=== GIVEN RECORDS ===

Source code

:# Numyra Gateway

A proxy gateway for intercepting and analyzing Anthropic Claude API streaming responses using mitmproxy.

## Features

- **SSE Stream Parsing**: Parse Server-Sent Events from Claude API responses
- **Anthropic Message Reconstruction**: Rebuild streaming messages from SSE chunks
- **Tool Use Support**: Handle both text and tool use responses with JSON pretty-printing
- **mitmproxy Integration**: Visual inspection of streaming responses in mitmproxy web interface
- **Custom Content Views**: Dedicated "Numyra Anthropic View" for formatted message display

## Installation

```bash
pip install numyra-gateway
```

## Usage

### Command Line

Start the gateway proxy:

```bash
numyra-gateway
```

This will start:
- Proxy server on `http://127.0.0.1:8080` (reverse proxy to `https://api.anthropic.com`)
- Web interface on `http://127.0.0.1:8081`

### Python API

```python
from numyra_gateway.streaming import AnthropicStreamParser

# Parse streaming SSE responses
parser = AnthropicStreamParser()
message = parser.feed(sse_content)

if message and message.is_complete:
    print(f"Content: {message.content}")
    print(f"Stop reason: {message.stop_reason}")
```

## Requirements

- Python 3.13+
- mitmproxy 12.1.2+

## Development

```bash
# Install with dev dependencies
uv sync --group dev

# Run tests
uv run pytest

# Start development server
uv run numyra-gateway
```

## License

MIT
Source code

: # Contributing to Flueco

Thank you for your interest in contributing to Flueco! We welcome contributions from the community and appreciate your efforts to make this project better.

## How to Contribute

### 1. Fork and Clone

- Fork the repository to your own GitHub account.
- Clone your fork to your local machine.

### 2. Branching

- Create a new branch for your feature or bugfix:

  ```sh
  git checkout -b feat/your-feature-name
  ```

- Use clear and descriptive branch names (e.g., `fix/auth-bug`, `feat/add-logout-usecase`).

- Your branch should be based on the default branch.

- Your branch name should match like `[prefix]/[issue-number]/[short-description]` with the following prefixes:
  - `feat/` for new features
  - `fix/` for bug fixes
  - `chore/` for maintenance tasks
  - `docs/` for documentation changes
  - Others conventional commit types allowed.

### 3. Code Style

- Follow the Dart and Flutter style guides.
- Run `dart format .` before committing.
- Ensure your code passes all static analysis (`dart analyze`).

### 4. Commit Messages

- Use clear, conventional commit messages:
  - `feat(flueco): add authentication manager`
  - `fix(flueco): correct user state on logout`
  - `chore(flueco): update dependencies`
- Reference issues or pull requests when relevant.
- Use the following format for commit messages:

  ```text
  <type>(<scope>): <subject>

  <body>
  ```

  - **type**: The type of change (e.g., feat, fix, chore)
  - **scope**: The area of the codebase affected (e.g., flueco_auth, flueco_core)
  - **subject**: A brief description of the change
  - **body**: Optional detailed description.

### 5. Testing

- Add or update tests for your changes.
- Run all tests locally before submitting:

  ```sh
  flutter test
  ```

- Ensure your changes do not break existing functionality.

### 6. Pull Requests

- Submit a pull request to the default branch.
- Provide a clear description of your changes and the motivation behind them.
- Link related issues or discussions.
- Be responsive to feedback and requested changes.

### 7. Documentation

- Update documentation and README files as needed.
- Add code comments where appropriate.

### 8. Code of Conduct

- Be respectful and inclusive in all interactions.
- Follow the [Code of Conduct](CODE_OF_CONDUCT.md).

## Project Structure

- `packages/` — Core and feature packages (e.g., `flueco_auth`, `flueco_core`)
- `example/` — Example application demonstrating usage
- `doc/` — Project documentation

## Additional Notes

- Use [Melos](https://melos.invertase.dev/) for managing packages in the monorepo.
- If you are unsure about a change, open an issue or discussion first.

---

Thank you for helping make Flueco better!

===

*YOUR OBJECTIVE:*
Only lines holding the word "responses" belong in the answer; copy all of them from the records.

*SOLUTION TO THIS PROBLEM:*
A proxy gateway for intercepting and analyzing Anthropic Claude API streaming responses using mitmproxy.
- **SSE Stream Parsing**: Parse Server-Sent Events from Claude API responses
- **Tool Use Support**: Handle both text and tool use responses with JSON pretty-printing
- **mitmproxy Integration**: Visual inspection of streaming responses in mitmproxy web interface
# Parse streaming SSE responses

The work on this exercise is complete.